According to analysts and industry experts, Saudi Arabia currently is now using the crude stored with it to fill in the gap in global crude supply that has resulted because of the drone attacks on an oil facility of the Saudi oil giant Saudi Aramco last Saturday, and therefore the capacity of the kingdom, the largest oil producer of the oil cartel OPEC, to quickly fill the gap in the global crude market will only be seen after the next few weeks.
It will take just two or three weeks for bringing back production to normal, Saudi Arabia has stressed, which translates to renewed production of about 10 million barrels per day (bpd). The two ties that were damaged by Saturday’s attack generally has a processing capacity of about 5.7 million bpd of crude oil.
Saudi Arabia has assured that it will keep up adequate supply of crude oil in the physical crude market, drawing from its reserves based in Saudi Arabia and abroad and the total volume of that capacity is believed to be about 180 million barrels as of July. In the mean time, the kingdom would continue to repair the damages opt the facility.
However there are doubts about how fast the country could be able to repair the damages to the Abqaiq and Khurais sites and at the same time, there is skepticism about the whether Riyadh can keep markets supplied without disruption given the sheer lack of transparency about Saudi inventories.
“A lot of October arrival barrels were already on the water so the hole is going to show up towards late October,” one senior European oil trader said. “There has been a mad scramble on the paper markets but the physical scramble will come later.”
Therefore, the level of inventories remaining with Audi Arabia and the time period the reserves can last so that the demand from its clients for crude are satisfied will determine the exact time of increased demand in the physical crude market.
About 8 million barrels in the month of July were filled by Saudi inventories at home and abroad – the data latest available monthly data, which took the reserves to 180 million barrels, said the Joint Organisations Data Initiative (JODI), an agency that issues energy data using submissions by its members such as Riyadh.

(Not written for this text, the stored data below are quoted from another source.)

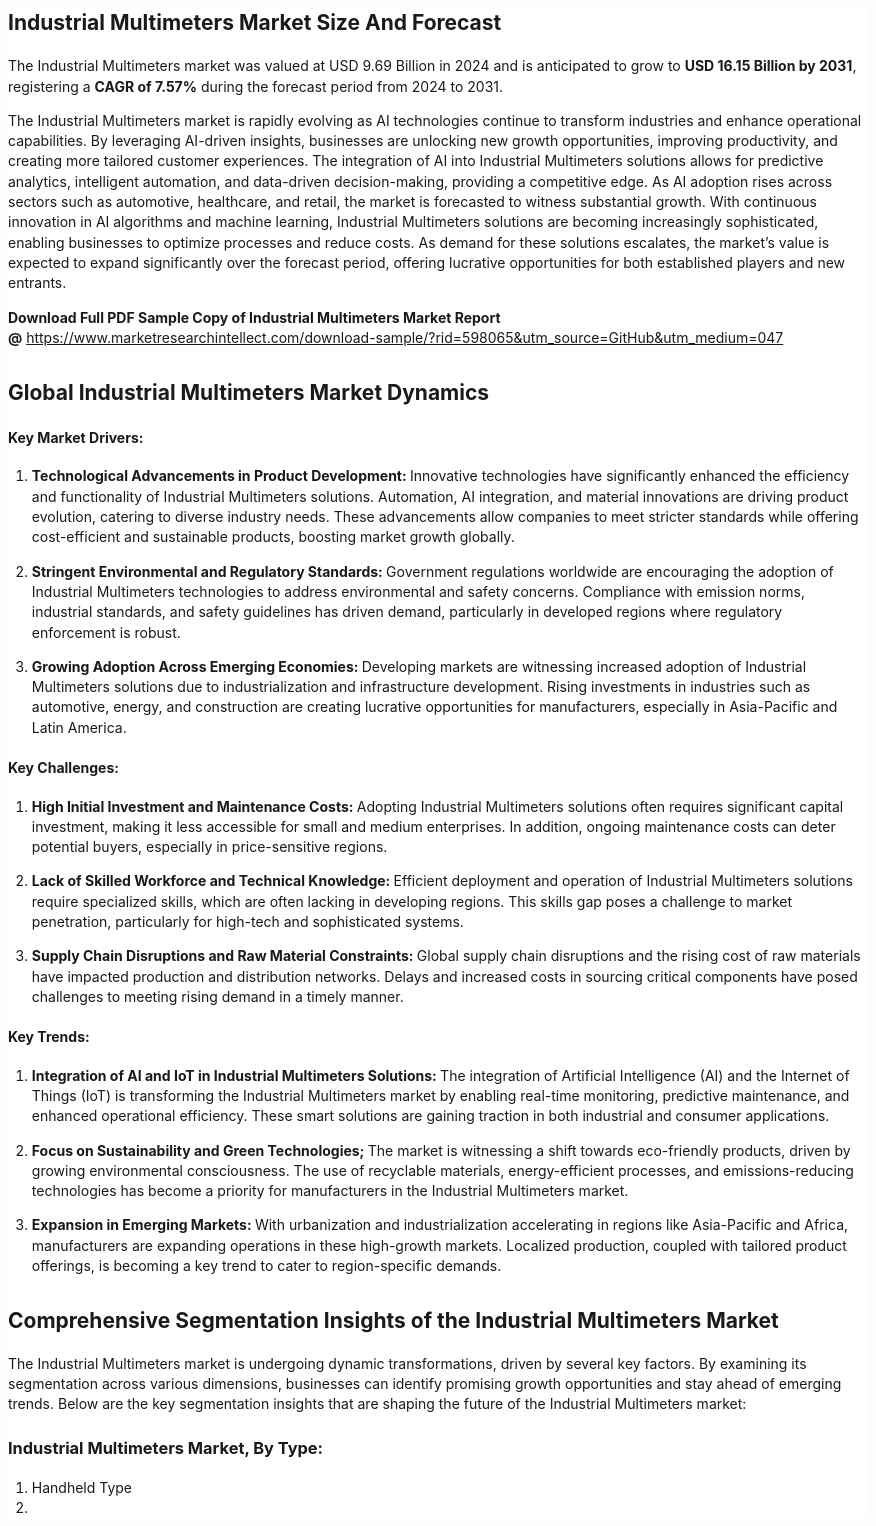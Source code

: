 <h2>Industrial Multimeters Market Size And Forecast</h2><p>The Industrial Multimeters market was valued at USD 9.69 Billion in 2024 and is anticipated to grow to <strong>USD 16.15 Billion by 2031</strong>, registering a <strong>CAGR of 7.57%</strong> during the forecast period from 2024 to 2031.</p><p>The Industrial Multimeters market is rapidly evolving as AI technologies continue to transform industries and enhance operational capabilities. By leveraging AI-driven insights, businesses are unlocking new growth opportunities, improving productivity, and creating more tailored customer experiences. The integration of AI into Industrial Multimeters solutions allows for predictive analytics, intelligent automation, and data-driven decision-making, providing a competitive edge. As AI adoption rises across sectors such as automotive, healthcare, and retail, the market is forecasted to witness substantial growth. With continuous innovation in AI algorithms and machine learning, Industrial Multimeters solutions are becoming increasingly sophisticated, enabling businesses to optimize processes and reduce costs. As demand for these solutions escalates, the market’s value is expected to expand significantly over the forecast period, offering lucrative opportunities for both established players and new entrants.</p><p><strong>Download Full PDF Sample Copy of Industrial Multimeters Market Report @</strong>&nbsp;<a href="https://www.marketresearchintellect.com/download-sample/?rid=598065&amp;utm_source=GitHub&amp;utm_medium=047">https://www.marketresearchintellect.com/download-sample/?rid=598065&amp;utm_source=GitHub&amp;utm_medium=047</a></p><h2>Global Industrial Multimeters Market Dynamics</h2><h4><strong>Key Market Drivers:</strong></h4><ol><li><p><strong>Technological Advancements in Product Development:&nbsp;</strong>Innovative technologies have significantly enhanced the efficiency and functionality of Industrial Multimeters solutions. Automation, AI integration, and material innovations are driving product evolution, catering to diverse industry needs. These advancements allow companies to meet stricter standards while offering cost-efficient and sustainable products, boosting market growth globally.</p></li><li><p><strong>Stringent Environmental and Regulatory Standards:&nbsp;</strong>Government regulations worldwide are encouraging the adoption of Industrial Multimeters technologies to address environmental and safety concerns. Compliance with emission norms, industrial standards, and safety guidelines has driven demand, particularly in developed regions where regulatory enforcement is robust.</p></li><li><p><strong>Growing Adoption Across Emerging Economies:&nbsp;</strong>Developing markets are witnessing increased adoption of Industrial Multimeters solutions due to industrialization and infrastructure development. Rising investments in industries such as automotive, energy, and construction are creating lucrative opportunities for manufacturers, especially in Asia-Pacific and Latin America.</p></li></ol><h4><strong>Key Challenges:</strong></h4><ol><li><p><strong>High Initial Investment and Maintenance Costs:&nbsp;</strong>Adopting Industrial Multimeters solutions often requires significant capital investment, making it less accessible for small and medium enterprises. In addition, ongoing maintenance costs can deter potential buyers, especially in price-sensitive regions.</p></li><li><p><strong>Lack of Skilled Workforce and Technical Knowledge:&nbsp;</strong>Efficient deployment and operation of Industrial Multimeters solutions require specialized skills, which are often lacking in developing regions. This skills gap poses a challenge to market penetration, particularly for high-tech and sophisticated systems.</p></li><li><p><strong>Supply Chain Disruptions and Raw Material Constraints:&nbsp;</strong>Global supply chain disruptions and the rising cost of raw materials have impacted production and distribution networks. Delays and increased costs in sourcing critical components have posed challenges to meeting rising demand in a timely manner.</p></li></ol><h4><strong>Key Trends:</strong></h4><ol><li><p><strong>Integration of AI and IoT in Industrial Multimeters Solutions:&nbsp;</strong>The integration of Artificial Intelligence (AI) and the Internet of Things (IoT) is transforming the Industrial Multimeters market by enabling real-time monitoring, predictive maintenance, and enhanced operational efficiency. These smart solutions are gaining traction in both industrial and consumer applications.</p></li><li><p><strong>Focus on Sustainability and Green Technologies;&nbsp;</strong>The market is witnessing a shift towards eco-friendly products, driven by growing environmental consciousness. The use of recyclable materials, energy-efficient processes, and emissions-reducing technologies has become a priority for manufacturers in the Industrial Multimeters market.</p></li><li><p><strong>Expansion in Emerging Markets:&nbsp;</strong>With urbanization and industrialization accelerating in regions like Asia-Pacific and Africa, manufacturers are expanding operations in these high-growth markets. Localized production, coupled with tailored product offerings, is becoming a key trend to cater to region-specific demands.</p></li></ol><div class="article-main__content" data-test-id="publishing-text-block"><h2>Comprehensive Segmentation Insights of the Industrial Multimeters Market</h2><p>The Industrial Multimeters market is undergoing dynamic transformations, driven by several key factors. By examining its segmentation across various dimensions, businesses can identify promising growth opportunities and stay ahead of emerging trends. Below are the key segmentation insights that are shaping the future of the Industrial Multimeters market:</p><h3><strong>Industrial Multimeters Market, By Type:<br /></strong></h3><ol><li>Handheld Type<li>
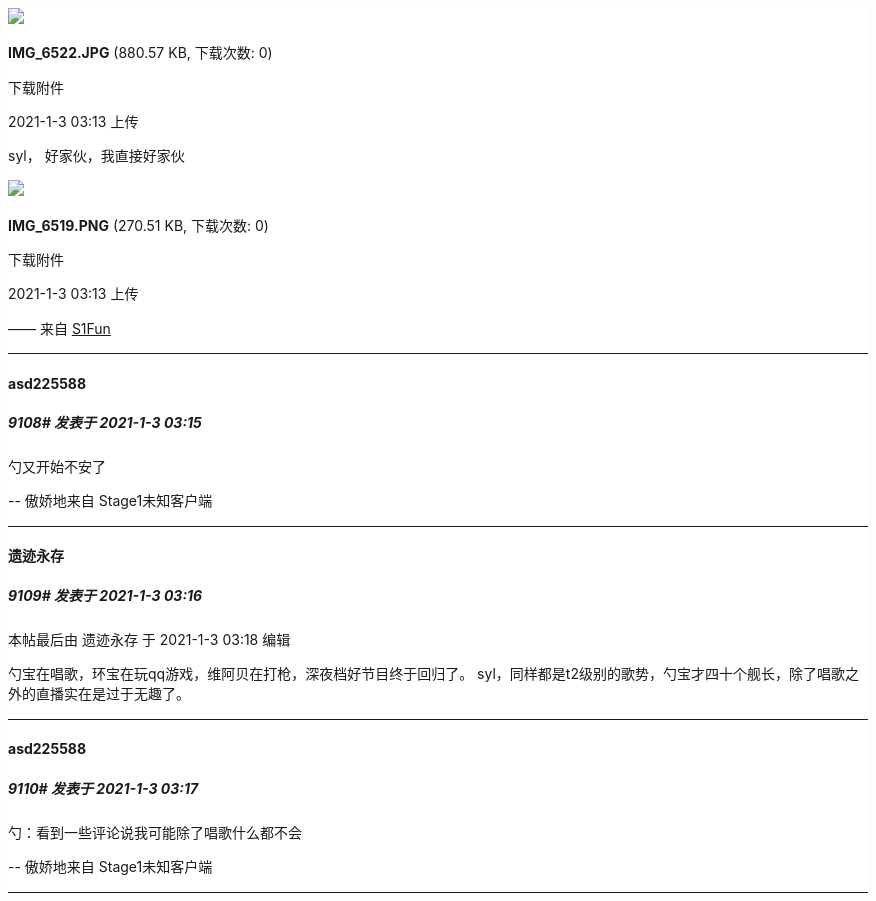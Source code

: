 <img src="https://img.saraba1st.com/forum/202101/03/031340owmowusmmosqyku4.jpg" referrerpolicy="no-referrer">


<strong>IMG_6522.JPG</strong> (880.57 KB, 下载次数: 0)

下载附件

2021-1-3 03:13 上传


syl，
好家伙，我直接好家伙

<img src="https://img.saraba1st.com/forum/202101/03/031322m6i6dnw7usinwiw6.png" referrerpolicy="no-referrer">


<strong>IMG_6519.PNG</strong> (270.51 KB, 下载次数: 0)

下载附件

2021-1-3 03:13 上传


—— 来自 [S1Fun](https://s1fun.koalcat.com)


-----

####  asd225588  
##### 9108#       发表于 2021-1-3 03:15


勺又开始不安了

 -- 傲娇地来自 Stage1未知客户端


-----

####  遗迹永存  
##### 9109#       发表于 2021-1-3 03:16


 本帖最后由 遗迹永存 于 2021-1-3 03:18 编辑 

勺宝在唱歌，环宝在玩qq游戏，维阿贝在打枪，深夜档好节目终于回归了。
syl，同样都是t2级别的歌势，勺宝才四十个舰长，除了唱歌之外的直播实在是过于无趣了。


-----

####  asd225588  
##### 9110#       发表于 2021-1-3 03:17


勺：看到一些评论说我可能除了唱歌什么都不会

 -- 傲娇地来自 Stage1未知客户端


-----
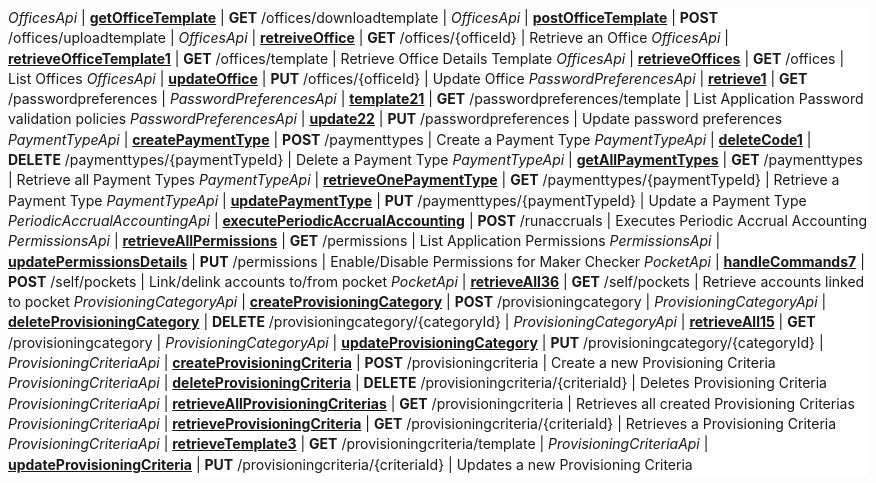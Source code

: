 *OfficesApi* | [**getOfficeTemplate**](docs/Api/OfficesApi.md#getofficetemplate) | **GET** /offices/downloadtemplate |
*OfficesApi* | [**postOfficeTemplate**](docs/Api/OfficesApi.md#postofficetemplate) | **POST** /offices/uploadtemplate |
*OfficesApi* | [**retreiveOffice**](docs/Api/OfficesApi.md#retreiveoffice) | **GET** /offices/{officeId} | Retrieve an Office
*OfficesApi* | [**retrieveOfficeTemplate1**](docs/Api/OfficesApi.md#retrieveofficetemplate1) | **GET** /offices/template | Retrieve Office Details Template
*OfficesApi* | [**retrieveOffices**](docs/Api/OfficesApi.md#retrieveoffices) | **GET** /offices | List Offices
*OfficesApi* | [**updateOffice**](docs/Api/OfficesApi.md#updateoffice) | **PUT** /offices/{officeId} | Update Office
*PasswordPreferencesApi* | [**retrieve1**](docs/Api/PasswordPreferencesApi.md#retrieve1) | **GET** /passwordpreferences |
*PasswordPreferencesApi* | [**template21**](docs/Api/PasswordPreferencesApi.md#template21) | **GET** /passwordpreferences/template | List Application Password validation policies
*PasswordPreferencesApi* | [**update22**](docs/Api/PasswordPreferencesApi.md#update22) | **PUT** /passwordpreferences | Update password preferences
*PaymentTypeApi* | [**createPaymentType**](docs/Api/PaymentTypeApi.md#createpaymenttype) | **POST** /paymenttypes | Create a Payment Type
*PaymentTypeApi* | [**deleteCode1**](docs/Api/PaymentTypeApi.md#deletecode1) | **DELETE** /paymenttypes/{paymentTypeId} | Delete a Payment Type
*PaymentTypeApi* | [**getAllPaymentTypes**](docs/Api/PaymentTypeApi.md#getallpaymenttypes) | **GET** /paymenttypes | Retrieve all Payment Types
*PaymentTypeApi* | [**retrieveOnePaymentType**](docs/Api/PaymentTypeApi.md#retrieveonepaymenttype) | **GET** /paymenttypes/{paymentTypeId} | Retrieve a Payment Type
*PaymentTypeApi* | [**updatePaymentType**](docs/Api/PaymentTypeApi.md#updatepaymenttype) | **PUT** /paymenttypes/{paymentTypeId} | Update a Payment Type
*PeriodicAccrualAccountingApi* | [**executePeriodicAccrualAccounting**](docs/Api/PeriodicAccrualAccountingApi.md#executeperiodicaccrualaccounting) | **POST** /runaccruals | Executes Periodic Accrual Accounting
*PermissionsApi* | [**retrieveAllPermissions**](docs/Api/PermissionsApi.md#retrieveallpermissions) | **GET** /permissions | List Application Permissions
*PermissionsApi* | [**updatePermissionsDetails**](docs/Api/PermissionsApi.md#updatepermissionsdetails) | **PUT** /permissions | Enable/Disable Permissions for Maker Checker
*PocketApi* | [**handleCommands7**](docs/Api/PocketApi.md#handlecommands7) | **POST** /self/pockets | Link/delink accounts to/from pocket
*PocketApi* | [**retrieveAll36**](docs/Api/PocketApi.md#retrieveall36) | **GET** /self/pockets | Retrieve accounts linked to pocket
*ProvisioningCategoryApi* | [**createProvisioningCategory**](docs/Api/ProvisioningCategoryApi.md#createprovisioningcategory) | **POST** /provisioningcategory |
*ProvisioningCategoryApi* | [**deleteProvisioningCategory**](docs/Api/ProvisioningCategoryApi.md#deleteprovisioningcategory) | **DELETE** /provisioningcategory/{categoryId} |
*ProvisioningCategoryApi* | [**retrieveAll15**](docs/Api/ProvisioningCategoryApi.md#retrieveall15) | **GET** /provisioningcategory |
*ProvisioningCategoryApi* | [**updateProvisioningCategory**](docs/Api/ProvisioningCategoryApi.md#updateprovisioningcategory) | **PUT** /provisioningcategory/{categoryId} |
*ProvisioningCriteriaApi* | [**createProvisioningCriteria**](docs/Api/ProvisioningCriteriaApi.md#createprovisioningcriteria) | **POST** /provisioningcriteria | Create a new Provisioning Criteria
*ProvisioningCriteriaApi* | [**deleteProvisioningCriteria**](docs/Api/ProvisioningCriteriaApi.md#deleteprovisioningcriteria) | **DELETE** /provisioningcriteria/{criteriaId} | Deletes Provisioning Criteria
*ProvisioningCriteriaApi* | [**retrieveAllProvisioningCriterias**](docs/Api/ProvisioningCriteriaApi.md#retrieveallprovisioningcriterias) | **GET** /provisioningcriteria | Retrieves all created Provisioning Criterias
*ProvisioningCriteriaApi* | [**retrieveProvisioningCriteria**](docs/Api/ProvisioningCriteriaApi.md#retrieveprovisioningcriteria) | **GET** /provisioningcriteria/{criteriaId} | Retrieves a Provisioning Criteria
*ProvisioningCriteriaApi* | [**retrieveTemplate3**](docs/Api/ProvisioningCriteriaApi.md#retrievetemplate3) | **GET** /provisioningcriteria/template |
*ProvisioningCriteriaApi* | [**updateProvisioningCriteria**](docs/Api/ProvisioningCriteriaApi.md#updateprovisioningcriteria) | **PUT** /provisioningcriteria/{criteriaId} | Updates a new Provisioning Criteria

However the “big unknown” was the accuracy of the JODI figures, said one veteran oil trader and added that “overground tracked volume total would appear to be smaller” while referring to calculation that have been done by data analytics firms with the help of satellites to measure storage. The uncertainty about the level of Saudi stockpiles is further deepened by the recent moves to buy refined products by state-run Saudi Aramco’s trading arm Aramco Trading Corp (ATC), said the trader.
“There was talk of tens of billions invested over two decades to construct underground storage which one suspects contain largely products. But why then have we seen ATC come out and buy products?” he said.